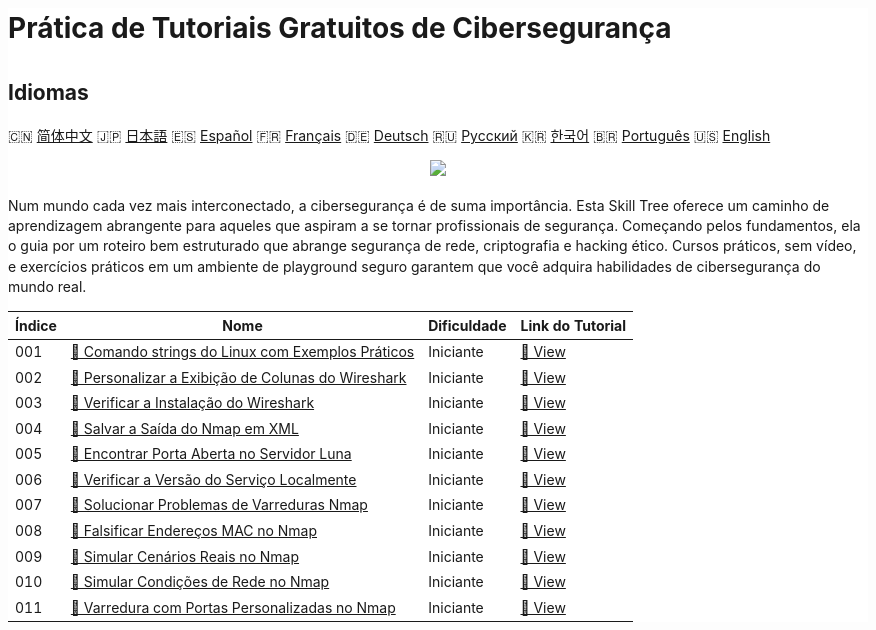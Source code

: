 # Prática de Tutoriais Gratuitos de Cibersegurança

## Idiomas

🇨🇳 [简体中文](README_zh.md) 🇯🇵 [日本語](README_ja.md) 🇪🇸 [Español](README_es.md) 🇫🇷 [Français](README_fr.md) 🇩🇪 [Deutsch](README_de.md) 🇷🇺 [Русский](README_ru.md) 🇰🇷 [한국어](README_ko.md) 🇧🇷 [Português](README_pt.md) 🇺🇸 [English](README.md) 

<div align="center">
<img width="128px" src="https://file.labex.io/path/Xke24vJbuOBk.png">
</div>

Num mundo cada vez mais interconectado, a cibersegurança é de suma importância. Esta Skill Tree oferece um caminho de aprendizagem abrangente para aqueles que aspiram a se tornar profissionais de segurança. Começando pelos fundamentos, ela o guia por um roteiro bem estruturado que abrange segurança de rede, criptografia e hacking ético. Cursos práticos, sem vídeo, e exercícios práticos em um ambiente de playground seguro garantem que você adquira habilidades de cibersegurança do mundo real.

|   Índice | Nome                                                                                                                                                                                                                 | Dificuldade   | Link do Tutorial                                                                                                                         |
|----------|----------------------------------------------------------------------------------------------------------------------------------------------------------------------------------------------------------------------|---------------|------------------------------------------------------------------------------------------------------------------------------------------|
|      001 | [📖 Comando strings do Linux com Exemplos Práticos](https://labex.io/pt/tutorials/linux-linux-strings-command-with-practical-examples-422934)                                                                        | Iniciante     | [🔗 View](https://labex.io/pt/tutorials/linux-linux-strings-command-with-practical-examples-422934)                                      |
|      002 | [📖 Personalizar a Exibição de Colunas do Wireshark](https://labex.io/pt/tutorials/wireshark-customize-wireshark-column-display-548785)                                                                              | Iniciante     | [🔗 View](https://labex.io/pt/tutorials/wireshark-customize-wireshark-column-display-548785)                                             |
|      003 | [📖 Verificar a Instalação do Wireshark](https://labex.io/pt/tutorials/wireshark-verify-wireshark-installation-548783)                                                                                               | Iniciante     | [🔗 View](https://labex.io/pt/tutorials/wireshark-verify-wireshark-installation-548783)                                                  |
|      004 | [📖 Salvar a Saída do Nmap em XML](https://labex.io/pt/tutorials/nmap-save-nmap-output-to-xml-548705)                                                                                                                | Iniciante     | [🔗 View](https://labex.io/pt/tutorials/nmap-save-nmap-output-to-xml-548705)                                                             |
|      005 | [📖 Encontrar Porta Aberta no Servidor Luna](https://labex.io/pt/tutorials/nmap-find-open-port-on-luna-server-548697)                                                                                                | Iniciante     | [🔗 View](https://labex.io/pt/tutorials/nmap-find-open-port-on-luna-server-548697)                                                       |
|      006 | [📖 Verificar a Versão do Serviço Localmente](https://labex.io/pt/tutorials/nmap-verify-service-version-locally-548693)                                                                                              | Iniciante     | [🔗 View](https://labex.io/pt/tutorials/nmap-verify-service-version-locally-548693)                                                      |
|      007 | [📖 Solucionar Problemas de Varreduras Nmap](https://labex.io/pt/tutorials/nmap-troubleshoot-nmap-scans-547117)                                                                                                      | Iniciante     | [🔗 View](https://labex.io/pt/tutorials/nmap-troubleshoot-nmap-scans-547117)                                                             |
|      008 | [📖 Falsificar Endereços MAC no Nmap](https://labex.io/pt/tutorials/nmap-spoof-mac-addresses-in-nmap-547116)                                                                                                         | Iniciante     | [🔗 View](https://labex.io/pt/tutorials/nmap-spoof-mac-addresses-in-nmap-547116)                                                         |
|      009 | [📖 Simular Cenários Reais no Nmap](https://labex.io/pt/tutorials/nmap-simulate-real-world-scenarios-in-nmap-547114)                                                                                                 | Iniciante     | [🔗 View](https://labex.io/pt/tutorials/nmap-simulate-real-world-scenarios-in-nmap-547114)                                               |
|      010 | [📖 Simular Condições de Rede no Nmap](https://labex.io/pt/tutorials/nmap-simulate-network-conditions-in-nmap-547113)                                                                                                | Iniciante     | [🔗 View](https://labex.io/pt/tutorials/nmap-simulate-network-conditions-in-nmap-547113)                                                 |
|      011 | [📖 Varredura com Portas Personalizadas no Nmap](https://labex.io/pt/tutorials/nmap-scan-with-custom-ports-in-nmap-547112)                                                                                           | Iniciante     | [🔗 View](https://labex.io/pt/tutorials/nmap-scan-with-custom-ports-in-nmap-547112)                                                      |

---

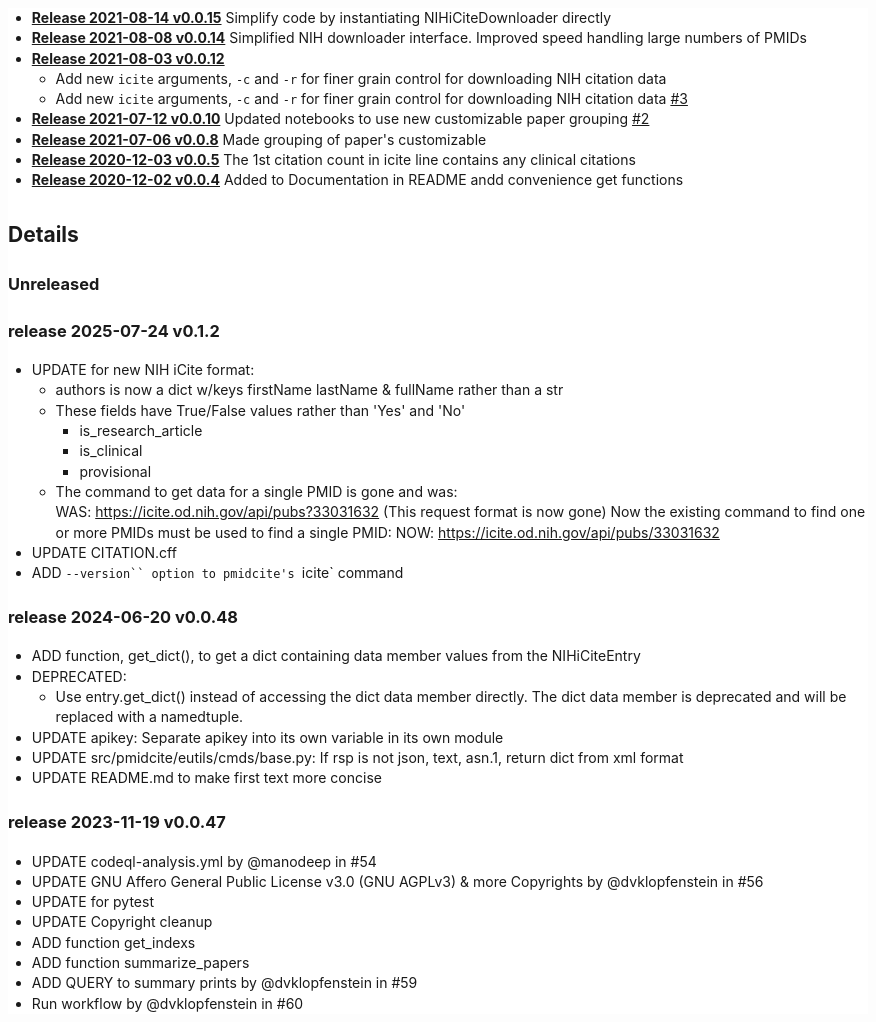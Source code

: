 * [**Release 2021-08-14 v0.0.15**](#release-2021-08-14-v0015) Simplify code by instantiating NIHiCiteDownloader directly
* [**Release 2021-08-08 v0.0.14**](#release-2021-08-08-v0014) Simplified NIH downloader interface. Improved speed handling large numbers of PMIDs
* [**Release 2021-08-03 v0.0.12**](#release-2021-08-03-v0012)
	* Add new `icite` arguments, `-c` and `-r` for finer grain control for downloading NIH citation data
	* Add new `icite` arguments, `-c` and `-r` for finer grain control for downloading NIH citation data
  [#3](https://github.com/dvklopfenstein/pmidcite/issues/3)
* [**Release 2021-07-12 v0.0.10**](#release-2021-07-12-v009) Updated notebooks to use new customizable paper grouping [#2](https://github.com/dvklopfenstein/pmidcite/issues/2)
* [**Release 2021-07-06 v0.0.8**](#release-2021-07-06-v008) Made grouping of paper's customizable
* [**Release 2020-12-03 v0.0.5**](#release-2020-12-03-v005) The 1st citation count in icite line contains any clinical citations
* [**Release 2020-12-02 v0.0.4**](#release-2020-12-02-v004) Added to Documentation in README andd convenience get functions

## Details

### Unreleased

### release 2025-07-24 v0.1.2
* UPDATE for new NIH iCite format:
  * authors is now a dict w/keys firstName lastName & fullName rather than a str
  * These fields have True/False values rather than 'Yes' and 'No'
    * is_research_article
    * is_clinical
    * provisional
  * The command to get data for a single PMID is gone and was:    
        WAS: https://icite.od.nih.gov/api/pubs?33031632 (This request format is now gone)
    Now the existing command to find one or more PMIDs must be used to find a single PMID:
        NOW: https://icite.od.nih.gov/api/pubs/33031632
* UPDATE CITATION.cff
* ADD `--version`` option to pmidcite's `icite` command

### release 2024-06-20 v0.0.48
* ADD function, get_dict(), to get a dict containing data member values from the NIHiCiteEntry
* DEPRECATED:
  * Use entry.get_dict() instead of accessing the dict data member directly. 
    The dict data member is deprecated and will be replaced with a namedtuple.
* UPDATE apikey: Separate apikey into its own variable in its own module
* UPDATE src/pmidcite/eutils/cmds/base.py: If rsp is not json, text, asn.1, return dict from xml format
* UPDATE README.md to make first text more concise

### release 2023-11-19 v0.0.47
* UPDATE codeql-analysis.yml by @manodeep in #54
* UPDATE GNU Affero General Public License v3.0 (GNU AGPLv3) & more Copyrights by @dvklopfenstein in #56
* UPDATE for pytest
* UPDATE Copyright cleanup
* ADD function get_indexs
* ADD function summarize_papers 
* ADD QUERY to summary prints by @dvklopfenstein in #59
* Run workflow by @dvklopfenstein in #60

*What is needed*. Please give the number of lines in the data above that contain the word "github", with nothing else.

*Your solution*. 2